## PROBLEM TO WORK ON
In the entries below, how many lines hold the string "Array"? Answer with the number only.

::: SUPPLIED DATA :::

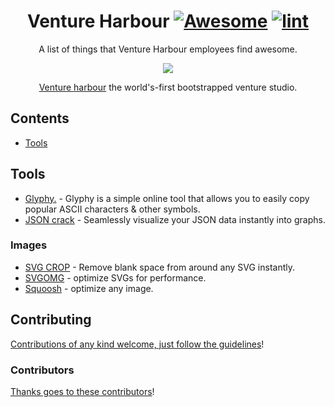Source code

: <div align="center">

<!-- title -->

<!--lint ignore no-dead-urls-->

# Venture Harbour [![Awesome](https://awesome.re/badge.svg)](https://awesome.re) [![lint](https://github.com/ventureharbour/vh-awesome/actions/workflows/lint.yaml/badge.svg)](https://github.com/ventureharbour/vh-awesome/actions/workflows/lint.yaml)

<!-- subtitle -->

A list of things that Venture Harbour employees find awesome.

<!-- image -->

<a href="https://www.ventureharbour.com" target="_blank" rel="noopener noreferrer">
  <img src="https://media-exp1.licdn.com/dms/image/C4D0BAQGX7d5PQ4Iz-A/company-logo_200_200/0/1597304007653?e=1669852800&v=beta&t=CrL7PpzQupUnMdPP-8JJBxZzW1uoXEa2Q5MELj0Hhc4" />
</a>

<!-- description -->

[Venture harbour](https://www.ventureharbour.com) the world's-first bootstrapped venture studio.

</div>

<!-- TOC -->

## Contents

- [Tools](#tools)

<!-- CONTENT -->

## Tools

- [Glyphy.](https://www.glyphy.io/) - Glyphy is a simple online tool that allows you to easily copy popular ASCII characters & other symbols.
- [JSON crack](https://jsoncrack.com) - Seamlessly visualize your JSON data instantly into graphs.

### Images
- [SVG CROP](https://svgcrop.com) - Remove blank space from around any SVG instantly.
- [SVGOMG](https://jakearchibald.github.io/svgomg/) - optimize SVGs for performance.
- [Squoosh](https://squoosh.app/) - optimize any image. 

## Contributing

[Contributions of any kind welcome, just follow the guidelines](contributing.md)!

### Contributors

[Thanks goes to these contributors](https://github.com/ventureharbour/vh-awesome/graphs/contributors)!

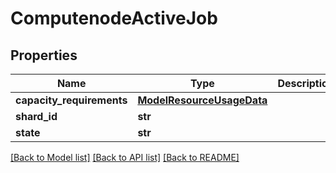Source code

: # ComputenodeActiveJob

## Properties
Name | Type | Description | Notes
------------ | ------------- | ------------- | -------------
**capacity_requirements** | [**ModelResourceUsageData**](ModelResourceUsageData.md) |  | [optional] 
**shard_id** | **str** |  | [optional] 
**state** | **str** |  | [optional] 

[[Back to Model list]](../README.md#documentation-for-models) [[Back to API list]](../README.md#documentation-for-api-endpoints) [[Back to README]](../README.md)

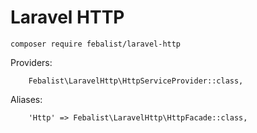 # Laravel HTTP

    composer require febalist/laravel-http

Providers:

        Febalist\LaravelHttp\HttpServiceProvider::class,

Aliases:

        'Http' => Febalist\LaravelHttp\HttpFacade::class,

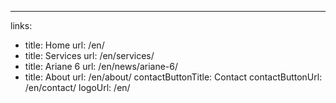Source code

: ---
links: 
  - title: Home
    url: /en/
  - title: Services
    url: /en/services/    
  - title: Ariane 6
    url: /en/news/ariane-6/    
  - title: About
    url: /en/about/
contactButtonTitle: Contact 
contactButtonUrl: /en/contact/
logoUrl: /en/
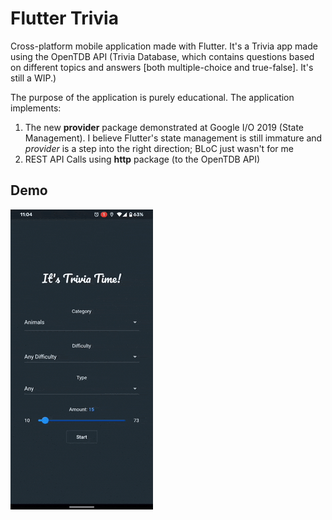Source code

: # Flutter Trivia

Cross-platform mobile application made with Flutter. It's a Trivia app made using the OpenTDB API
(Trivia Database, which contains questions based on different topics and answers \[both multiple-choice
and true-false\]. It's still a WIP.)

The purpose of the application is purely educational. The application implements:

1. The new **provider** package demonstrated at Google I/O 2019 (State Management). I believe Flutter's state management is still immature and _provider_ is a step into the right direction; BLoC just wasn't for me
2. REST API Calls using **http** package (to the OpenTDB API)

## Demo

![Demo](docs/demo.gif)
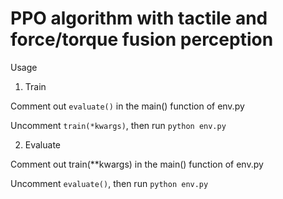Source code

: # PPO algorithm with tactile and force/torque fusion perception

Usage
1. Train
   
Comment out `evaluate()` in the main() function of env.py

Uncomment `train(*kwargs)`, then run 
`python env.py` 

2. Evaluate

Comment out train(**kwargs) in the main() function of env.py

Uncomment `evaluate()`, then run
`python env.py` 
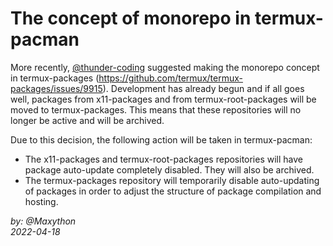 # The concept of monorepo in termux-pacman
More recently, [@thunder-coding](https://github.com/thunder-coding) suggested making the monorepo concept in termux-packages (https://github.com/termux/termux-packages/issues/9915). Development has already begun and if all goes well, packages from x11-packages and from termux-root-packages will be moved to termux-packages. This means that these repositories will no longer be active and will be archived.  

Due to this decision, the following action will be taken in termux-pacman:  
- The x11-packages and termux-root-packages repositories will have package auto-update completely disabled.  They will also be archived.
- The termux-packages repository will temporarily disable auto-updating of packages in order to adjust the structure of package compilation and hosting.

*by: @Maxython*  
*2022-04-18*  
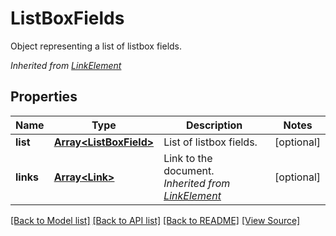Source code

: ﻿# ListBoxFields
Object representing a list of listbox fields.

*Inherited from [LinkElement](LinkElement.md)*
## Properties
Name | Type | Description | Notes
------------ | ------------- | ------------- | -------------
**list** | [**Array&lt;ListBoxField&gt;**](ListBoxField.md) | List of listbox fields. | [optional]
**links** | [**Array&lt;Link&gt;**](Link.md) | Link to the document.<br />*Inherited from [LinkElement](LinkElement.md)* | [optional]

[[Back to Model list]](../README.md#documentation-for-models) [[Back to API list]](../README.md#documentation-for-api-endpoints) [[Back to README]](../README.md) [[View Source]](../src/models/listBoxFields.ts)

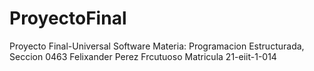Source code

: # ProyectoFinal
Proyecto Final-Universal Software Materia: Programacion Estructurada, Seccion 0463 Felixander Perez Frcutuoso Matricula 21-eiit-1-014
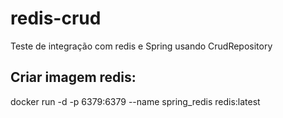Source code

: # redis-crud
Teste de integração com redis e Spring usando CrudRepository

## Criar imagem redis:

docker run -d -p 6379:6379 --name spring_redis redis:latest
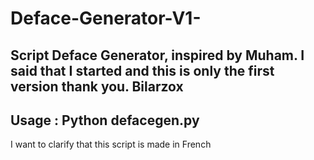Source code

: # Deface-Generator-V1-
Script Deface Generator, inspired by Muham. I said that I started and this is only the first version thank you. Bilarzox
---
Usage : Python defacegen.py
--
I want to clarify that this script is made in French
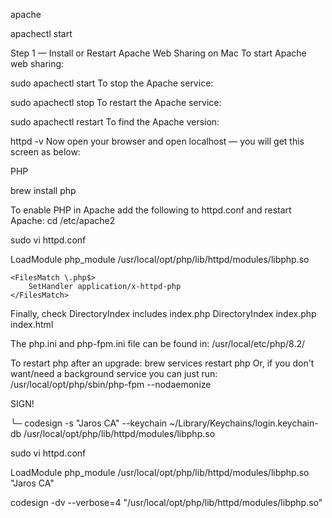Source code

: 
apache

apachectl start

Step 1 — Install or Restart Apache Web Sharing on Mac
To start Apache web sharing:

sudo apachectl start
To stop the Apache service:

sudo apachectl stop
To restart the Apache service:

sudo apachectl restart
To find the Apache version:

httpd -v
Now open your browser and open localhost — you will get this screen as below:





PHP


brew install php





To enable PHP in Apache add the following to httpd.conf and restart Apache:
cd /etc/apache2

sudo vi httpd.conf

LoadModule php_module /usr/local/opt/php/lib/httpd/modules/libphp.so

    <FilesMatch \.php$>
        SetHandler application/x-httpd-php
    </FilesMatch>

Finally, check DirectoryIndex includes index.php
DirectoryIndex index.php index.html

The php.ini and php-fpm.ini file can be found in:
/usr/local/etc/php/8.2/

To restart php after an upgrade:
brew services restart php
Or, if you don't want/need a background service you can just run:
/usr/local/opt/php/sbin/php-fpm --nodaemonize



SIGN!



╰─ codesign -s "Jaros CA"  --keychain ~/Library/Keychains/login.keychain-db  /usr/local/opt/php/lib/httpd/modules/libphp.so


sudo vi httpd.conf

LoadModule php_module /usr/local/opt/php/lib/httpd/modules/libphp.so "Jaros CA"


codesign -dv --verbose=4 "/usr/local/opt/php/lib/httpd/modules/libphp.so"






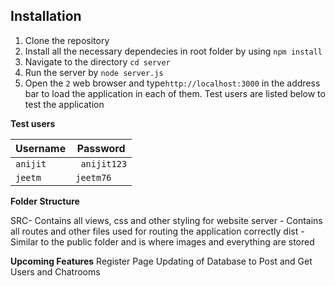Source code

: ## Installation

1. Clone the repository 
2. Install all the necessary dependecies in root folder by using `npm install` 
4. Navigate to the directory `cd server`
5. Run the server by `node server.js`
6. Open the `2` web browser and type`http://localhost:3000` in the address bar to load the application in each of them. Test users are listed below to test the application

**Test users**


Username | Password
---    | ---
` anijit ` | ` anijit123`
`jeetm` | `jeetm76 `

**Folder Structure**

SRC- Contains all views, css and other styling for website 
server - Contains all routes and other files used for routing the application correctly 
dist - Similar to the public folder and is where images and everything are stored

**Upcoming Features**
Register Page
Updating of Database to Post and Get Users and Chatrooms


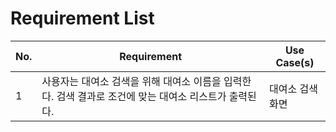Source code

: # Requirement List

| **No.** | **Requirement**                                                                                       | **Use Case(s)**  |
| ------- | ----------------------------------------------------------------------------------------------------- | ---------------- |
| 1       | 사용자는 대여소 검색을 위해 대여소 이름을 입력한다. 검색 결과로 조건에 맞는 대여소 리스트가 출력된다. | 대여소 검색 화면 |
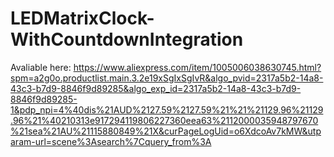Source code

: # LEDMatrixClock-WithCountdownIntegration

Avaliable here:
https://www.aliexpress.com/item/1005006038630745.html?spm=a2g0o.productlist.main.3.2e19xSgIxSgIvR&algo_pvid=2317a5b2-14a8-43c3-b7d9-8846f9d89285&algo_exp_id=2317a5b2-14a8-43c3-b7d9-8846f9d89285-1&pdp_npi=4%40dis%21AUD%2127.59%2127.59%21%21%21129.96%21129.96%21%40210313e917294119806227360eea63%2112000035948797670%21sea%21AU%21115880849%21X&curPageLogUid=o6XdcoAv7kMW&utparam-url=scene%3Asearch%7Cquery_from%3A
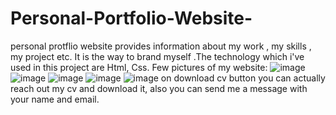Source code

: # Personal-Portfolio-Website-
personal protflio website provides information about my work , my skills , my project etc. It is the way to brand myself .The technology which i've used in this project are Html, Css.
Few pictures of my website:
![image](https://user-images.githubusercontent.com/80303169/209311996-f3ba2655-65ba-405a-b232-e196cfcb38a5.png)
![image](https://user-images.githubusercontent.com/80303169/209312027-64240617-7460-49a9-beb4-9d5b031165e6.png)
![image](https://user-images.githubusercontent.com/80303169/209312087-b9cc674a-2ebc-46bc-b667-109e31b0a7f4.png)
![image](https://user-images.githubusercontent.com/80303169/209312165-32dcd0b7-3e96-4562-8e04-5e89dd42a755.png)
![image](https://user-images.githubusercontent.com/80303169/209312221-9d8c5c0d-fe54-4dc5-a8d8-73a57da582db.png)
on download cv button you can actually reach out my cv and download it, also you can send me a message with your name and email.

:::

## RESULT FOR THIS EXERCISE
2